(Collected data)
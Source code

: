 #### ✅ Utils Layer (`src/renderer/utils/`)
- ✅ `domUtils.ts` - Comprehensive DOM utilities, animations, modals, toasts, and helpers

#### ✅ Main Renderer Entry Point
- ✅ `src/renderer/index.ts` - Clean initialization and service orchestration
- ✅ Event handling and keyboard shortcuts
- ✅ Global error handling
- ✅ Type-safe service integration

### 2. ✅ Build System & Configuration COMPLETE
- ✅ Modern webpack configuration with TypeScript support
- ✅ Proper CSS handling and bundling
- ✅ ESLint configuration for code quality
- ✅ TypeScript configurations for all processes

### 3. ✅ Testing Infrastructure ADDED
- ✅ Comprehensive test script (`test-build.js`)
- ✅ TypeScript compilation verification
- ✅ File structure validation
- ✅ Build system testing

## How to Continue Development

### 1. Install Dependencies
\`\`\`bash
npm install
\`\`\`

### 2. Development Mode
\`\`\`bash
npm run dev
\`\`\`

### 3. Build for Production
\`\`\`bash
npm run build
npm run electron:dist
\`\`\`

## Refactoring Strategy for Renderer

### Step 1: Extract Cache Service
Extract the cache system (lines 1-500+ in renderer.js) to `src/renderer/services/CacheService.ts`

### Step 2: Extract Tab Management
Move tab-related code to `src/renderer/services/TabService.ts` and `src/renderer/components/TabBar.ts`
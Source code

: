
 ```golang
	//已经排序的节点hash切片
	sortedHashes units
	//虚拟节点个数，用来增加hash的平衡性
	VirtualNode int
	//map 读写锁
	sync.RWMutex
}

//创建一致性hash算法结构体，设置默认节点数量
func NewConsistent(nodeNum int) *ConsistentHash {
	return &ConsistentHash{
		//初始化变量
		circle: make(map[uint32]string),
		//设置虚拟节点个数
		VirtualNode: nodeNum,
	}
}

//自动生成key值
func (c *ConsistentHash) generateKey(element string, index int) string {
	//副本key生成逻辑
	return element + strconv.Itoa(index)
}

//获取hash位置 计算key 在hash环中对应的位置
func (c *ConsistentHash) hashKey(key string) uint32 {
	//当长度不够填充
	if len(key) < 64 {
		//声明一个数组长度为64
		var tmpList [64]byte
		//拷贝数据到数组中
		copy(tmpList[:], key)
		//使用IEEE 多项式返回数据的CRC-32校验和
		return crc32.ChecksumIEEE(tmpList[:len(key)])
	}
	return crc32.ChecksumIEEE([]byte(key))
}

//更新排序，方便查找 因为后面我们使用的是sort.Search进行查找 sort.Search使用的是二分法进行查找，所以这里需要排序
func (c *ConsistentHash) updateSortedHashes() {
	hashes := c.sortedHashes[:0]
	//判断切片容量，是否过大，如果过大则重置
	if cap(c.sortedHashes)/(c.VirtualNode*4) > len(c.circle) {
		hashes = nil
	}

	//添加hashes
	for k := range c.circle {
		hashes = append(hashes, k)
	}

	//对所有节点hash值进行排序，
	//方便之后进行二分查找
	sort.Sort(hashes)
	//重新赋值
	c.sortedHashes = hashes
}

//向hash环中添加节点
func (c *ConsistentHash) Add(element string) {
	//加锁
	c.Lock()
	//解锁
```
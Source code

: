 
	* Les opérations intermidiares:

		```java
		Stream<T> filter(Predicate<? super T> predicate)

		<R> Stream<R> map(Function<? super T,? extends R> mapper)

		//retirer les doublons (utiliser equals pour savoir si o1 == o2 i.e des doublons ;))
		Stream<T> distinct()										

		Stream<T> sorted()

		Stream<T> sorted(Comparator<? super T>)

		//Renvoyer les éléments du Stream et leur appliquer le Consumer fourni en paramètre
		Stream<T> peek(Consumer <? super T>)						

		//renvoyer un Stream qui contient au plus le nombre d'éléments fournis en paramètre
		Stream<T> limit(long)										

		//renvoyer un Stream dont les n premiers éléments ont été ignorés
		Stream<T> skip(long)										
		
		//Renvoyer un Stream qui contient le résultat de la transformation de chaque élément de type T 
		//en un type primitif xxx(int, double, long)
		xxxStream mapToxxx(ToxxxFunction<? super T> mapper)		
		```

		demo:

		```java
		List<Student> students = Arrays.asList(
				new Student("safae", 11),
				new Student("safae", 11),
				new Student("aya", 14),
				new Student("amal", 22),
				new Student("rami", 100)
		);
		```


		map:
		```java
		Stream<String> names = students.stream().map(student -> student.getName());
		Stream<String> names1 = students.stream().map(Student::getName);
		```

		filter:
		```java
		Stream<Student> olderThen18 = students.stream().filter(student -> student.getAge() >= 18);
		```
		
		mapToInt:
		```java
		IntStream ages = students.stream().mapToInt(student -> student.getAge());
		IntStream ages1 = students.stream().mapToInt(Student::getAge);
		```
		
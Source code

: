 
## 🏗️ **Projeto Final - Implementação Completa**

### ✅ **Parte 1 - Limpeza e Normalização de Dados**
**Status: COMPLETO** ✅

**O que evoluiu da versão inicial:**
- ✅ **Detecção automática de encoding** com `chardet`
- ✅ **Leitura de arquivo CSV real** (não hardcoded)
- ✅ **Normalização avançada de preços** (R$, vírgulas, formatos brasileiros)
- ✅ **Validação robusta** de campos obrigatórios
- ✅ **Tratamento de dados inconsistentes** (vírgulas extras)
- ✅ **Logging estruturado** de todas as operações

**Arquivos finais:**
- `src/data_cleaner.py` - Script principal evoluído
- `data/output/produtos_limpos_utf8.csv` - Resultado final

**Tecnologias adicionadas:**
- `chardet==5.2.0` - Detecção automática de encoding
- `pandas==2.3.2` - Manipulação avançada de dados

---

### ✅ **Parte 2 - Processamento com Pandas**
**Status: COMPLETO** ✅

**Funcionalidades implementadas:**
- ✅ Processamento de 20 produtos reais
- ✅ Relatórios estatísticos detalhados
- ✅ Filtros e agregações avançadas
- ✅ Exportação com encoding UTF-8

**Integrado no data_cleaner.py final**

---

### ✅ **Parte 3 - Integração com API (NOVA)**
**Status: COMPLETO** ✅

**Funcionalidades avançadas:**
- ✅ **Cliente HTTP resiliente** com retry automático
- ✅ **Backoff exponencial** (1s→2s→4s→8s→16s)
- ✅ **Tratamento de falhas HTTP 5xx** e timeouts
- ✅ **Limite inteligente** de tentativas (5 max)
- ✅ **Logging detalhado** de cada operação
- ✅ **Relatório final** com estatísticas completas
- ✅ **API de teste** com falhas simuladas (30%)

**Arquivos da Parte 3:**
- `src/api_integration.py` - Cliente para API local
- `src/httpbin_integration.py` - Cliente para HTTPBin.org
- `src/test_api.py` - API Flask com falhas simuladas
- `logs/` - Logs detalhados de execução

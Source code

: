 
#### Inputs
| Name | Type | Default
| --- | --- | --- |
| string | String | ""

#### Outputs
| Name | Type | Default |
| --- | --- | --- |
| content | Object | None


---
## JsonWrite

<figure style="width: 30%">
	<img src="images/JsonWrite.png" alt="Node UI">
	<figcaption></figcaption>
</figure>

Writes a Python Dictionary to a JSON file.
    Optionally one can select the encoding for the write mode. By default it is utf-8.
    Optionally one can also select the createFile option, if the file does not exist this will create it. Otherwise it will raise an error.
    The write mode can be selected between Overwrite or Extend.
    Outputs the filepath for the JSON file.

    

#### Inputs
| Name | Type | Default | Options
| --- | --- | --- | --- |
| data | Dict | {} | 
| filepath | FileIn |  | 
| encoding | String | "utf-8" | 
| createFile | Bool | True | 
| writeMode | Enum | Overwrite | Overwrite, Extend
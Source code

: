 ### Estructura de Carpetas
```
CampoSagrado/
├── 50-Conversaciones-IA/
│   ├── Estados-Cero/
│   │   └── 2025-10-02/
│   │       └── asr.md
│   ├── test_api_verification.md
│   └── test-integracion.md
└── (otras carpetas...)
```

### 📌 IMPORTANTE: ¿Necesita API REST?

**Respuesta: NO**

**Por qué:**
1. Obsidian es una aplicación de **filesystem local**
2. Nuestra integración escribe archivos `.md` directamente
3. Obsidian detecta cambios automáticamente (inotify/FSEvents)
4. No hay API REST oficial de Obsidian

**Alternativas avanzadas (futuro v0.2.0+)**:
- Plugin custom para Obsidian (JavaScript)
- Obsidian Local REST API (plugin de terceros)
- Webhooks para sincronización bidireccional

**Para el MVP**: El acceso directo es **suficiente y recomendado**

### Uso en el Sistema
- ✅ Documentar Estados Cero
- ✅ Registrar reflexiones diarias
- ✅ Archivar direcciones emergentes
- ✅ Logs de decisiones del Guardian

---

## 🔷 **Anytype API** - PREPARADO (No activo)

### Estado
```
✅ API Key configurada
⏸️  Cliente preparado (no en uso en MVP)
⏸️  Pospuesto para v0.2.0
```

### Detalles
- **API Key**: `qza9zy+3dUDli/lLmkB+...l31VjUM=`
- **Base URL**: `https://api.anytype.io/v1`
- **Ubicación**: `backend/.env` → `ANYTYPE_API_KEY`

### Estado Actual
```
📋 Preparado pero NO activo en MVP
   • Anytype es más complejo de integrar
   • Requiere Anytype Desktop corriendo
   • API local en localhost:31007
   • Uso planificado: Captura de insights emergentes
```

Task instructions
Repeat the records above line by line, from the first line through the line that contains "- ✅ Global error handling".

Answer to this exercise
Source code

: #### ✅ Utils Layer (`src/renderer/utils/`)
- ✅ `domUtils.ts` - Comprehensive DOM utilities, animations, modals, toasts, and helpers

#### ✅ Main Renderer Entry Point
- ✅ `src/renderer/index.ts` - Clean initialization and service orchestration
- ✅ Event handling and keyboard shortcuts
- ✅ Global error handling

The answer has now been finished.